(Bloomberg Opinion) -- The zero-tolerance era for workplace conduct has its biggest cautionary tale so far.
Computer chip giant Intel Corp. announced on Thursday the resignation of its chief executive officer over what it described as a “past consensual relationship” with a company employee. Intel in its statement said Brian Krzanich, a longtime executive who has been CEO since 2013, violated the company's "non-fraternization" policy.
Krzanich isn't the first corporate chief to be forced out over what is described as a consensual relationship with an employee, nor did CEOs only start losing their jobs over their workplace conduct in the #MeToo era. But Intel is most likely the biggest company so far to confront a CEO that violated the company's code of conduct in this period of heightened scrutiny on behavior that had been either openly excused or kept quiet in the past.
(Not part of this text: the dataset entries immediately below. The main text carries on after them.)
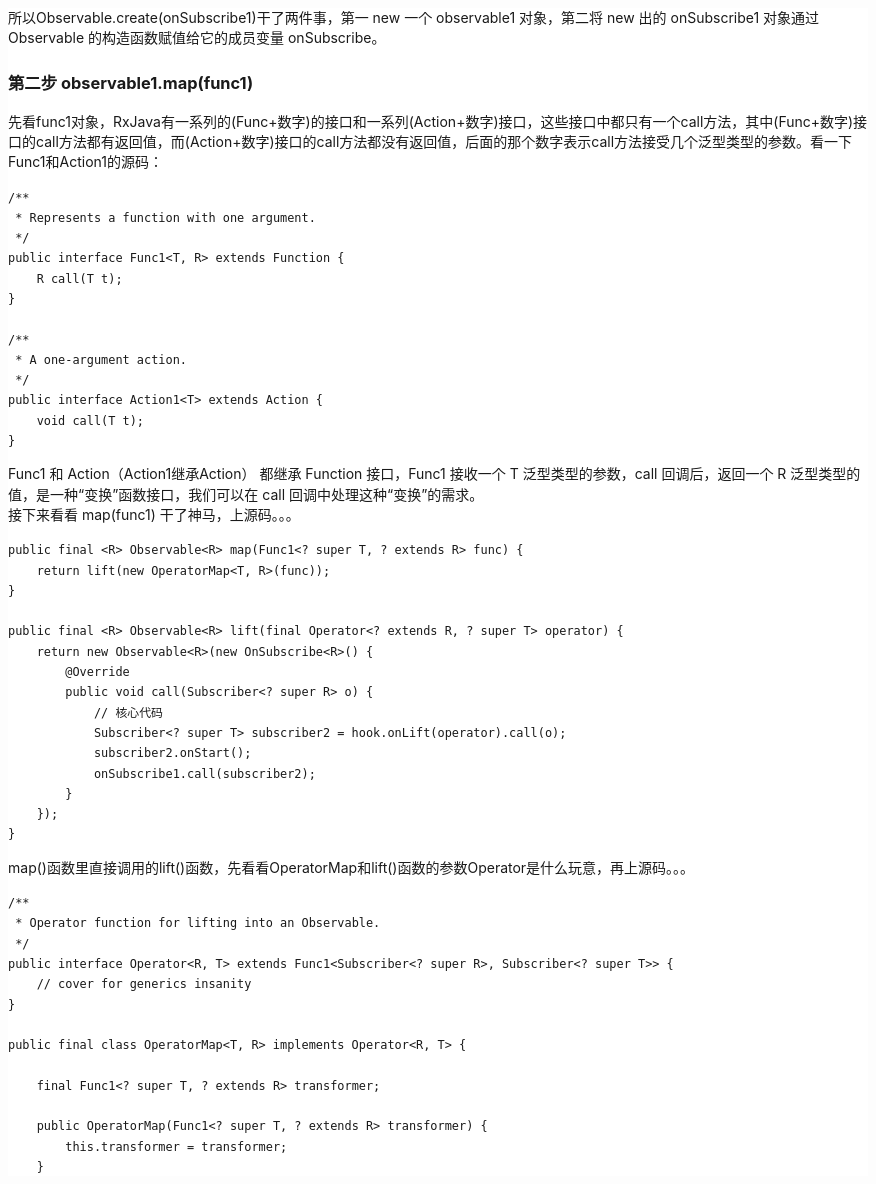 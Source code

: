 所以Observable.create(onSubscribe1)干了两件事，第一 new 一个 observable1 对象，第二将 new 出的 onSubscribe1 对象通过 Observable 的构造函数赋值给它的成员变量 onSubscribe。

### 第二步 observable1.map(func1)

先看func1对象，RxJava有一系列的(Func+数字)的接口和一系列(Action+数字)接口，这些接口中都只有一个call方法，其中(Func+数字)接口的call方法都有返回值，而(Action+数字)接口的call方法都没有返回值，后面的那个数字表示call方法接受几个泛型类型的参数。看一下Func1和Action1的源码：

    /**
     * Represents a function with one argument.
     */
    public interface Func1<T, R> extends Function {
        R call(T t);
    }

    /**
     * A one-argument action.
     */
    public interface Action1<T> extends Action {
        void call(T t);
    }

Func1 和 Action（Action1继承Action） 都继承 Function 接口，Func1 接收一个 T 泛型类型的参数，call 回调后，返回一个 R 泛型类型的值，是一种“变换”函数接口，我们可以在 call 回调中处理这种“变换”的需求。  
接下来看看 map(func1) 干了神马，上源码。。。

    public final <R> Observable<R> map(Func1<? super T, ? extends R> func) {
        return lift(new OperatorMap<T, R>(func));
    }

    public final <R> Observable<R> lift(final Operator<? extends R, ? super T> operator) {
        return new Observable<R>(new OnSubscribe<R>() {
            @Override
            public void call(Subscriber<? super R> o) {
                // 核心代码
                Subscriber<? super T> subscriber2 = hook.onLift(operator).call(o);
                subscriber2.onStart();
                onSubscribe1.call(subscriber2);
            }
        });
    }

map()函数里直接调用的lift()函数，先看看OperatorMap和lift()函数的参数Operator是什么玩意，再上源码。。。

    /**
     * Operator function for lifting into an Observable.
     */
    public interface Operator<R, T> extends Func1<Subscriber<? super R>, Subscriber<? super T>> {
        // cover for generics insanity
    }

    public final class OperatorMap<T, R> implements Operator<R, T> {

        final Func1<? super T, ? extends R> transformer;

        public OperatorMap(Func1<? super T, ? extends R> transformer) {
            this.transformer = transformer;
        }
A consensual relationship doesn’t make Krzanich anything like Harvey Weinstein or the casino mogul Steve Wynn, but it’s still not appropriate for the boss to have intimate relationships with subordinates. Intel's experience is a warning to executives and to boards of directors that there is a higher standard now, and their employees and the outside world won't accept conduct as usual.
Intel and Krzanich personally had been leaders in pushing to increase the numbers of women and under-represented minorities in the technology industry. Given Krzanich's role as prominent champion for women in the workplace, it was all the more necessary for his personal behavior to be above reproach.
Intel shareholders weren't immediately alarmed by the CEO's resignation. Shares rose about 2 percent initially after the news of Krzanich’s departure before retreating later.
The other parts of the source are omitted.